• **Data for the task**
● ● ● ● ● ● ●
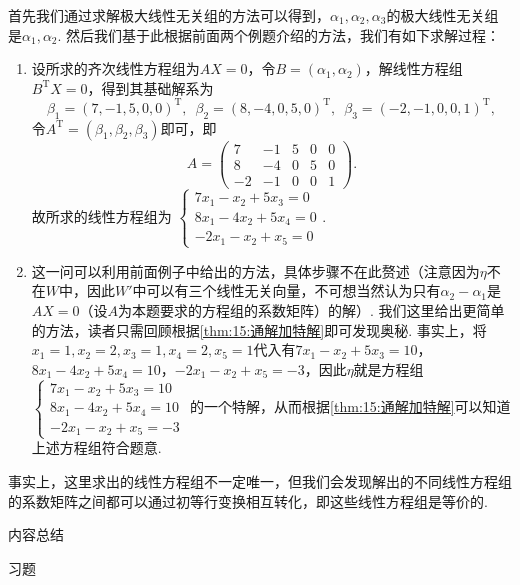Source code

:\begin{solution}
    首先我们通过求解极大线性无关组的方法可以得到，$\alpha_1,\alpha_2,\alpha_3$的极大线性无关组是$\alpha_1,\alpha_2$. 然后我们基于此根据前面两个例题介绍的方法，我们有如下求解过程：
    \begin{enumerate}
        \item 设所求的齐次线性方程组为$AX=0$，令$B=(\alpha_1,\alpha_2)$，解线性方程组$B^\mathrm{T}X=0$，得到其基础解系为
        \[\beta_1=(7,-1,5,0,0)^\mathrm{T},\enspace\beta_2=(8,-4,0,5,0)^\mathrm{T},\enspace\beta_3=(-2,-1,0,0,1)^\mathrm{T},\]
        令$A^\mathrm{T}=(\beta_1,\beta_2,\beta_3)$即可，即
        \[A=\begin{pmatrix}
                7 & -1 & 5 & 0 & 0 \\ 8 & -4 & 0 & 5 & 0 \\ -2 & -1 & 0 & 0 & 1
            \end{pmatrix}.\]
        故所求的线性方程组为
        $\begin{cases}
                7x_1-x_2+5x_3=0 \\ 8x_1-4x_2+5x_4=0 \\ -2x_1-x_2+x_5=0
            \end{cases}.$

        \item 这一问可以利用前面例子中给出的方法，具体步骤不在此赘述（注意因为$\eta$不在$W$中，因此$W'$中可以有三个线性无关向量，不可想当然认为只有$\alpha_2-\alpha_1$是$AX=0$（设$A$为本题要求的方程组的系数矩阵）的解）. 我们这里给出更简单的方法，读者只需回顾根据\autoref{thm:15:通解加特解}即可发现奥秘. 事实上，将$x_1=1,x_2=2,x_3=1,x_4=2,x_5=1$代入有$7x_1-x_2+5x_3=10$，$8x_1-4x_2+5x_4=10$，$-2x_1-x_2+x_5=-3$，因此$\eta$就是方程组
        $\begin{cases}
                7x_1-x_2+5x_3=10 \\ 8x_1-4x_2+5x_4=10 \\ -2x_1-x_2+x_5=-3
            \end{cases}$
        的一个特解，从而根据\autoref{thm:15:通解加特解}可以知道上述方程组符合题意.
    \end{enumerate}
\end{solution}

事实上，这里求出的线性方程组不一定唯一，但我们会发现解出的不同线性方程组的系数矩阵之间都可以通过初等行变换相互转化，即这些线性方程组是等价的.

\vspace{2ex}
\centerline{\heiti \Large 内容总结}

\vspace{2ex}
\centerline{\heiti \Large 习题}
● ● ● ● ● ● ●
Show all lines in the preceding material that have "cases" in them.

        $\begin{cases}
            \end{cases}.$
        $\begin{cases}
            \end{cases}$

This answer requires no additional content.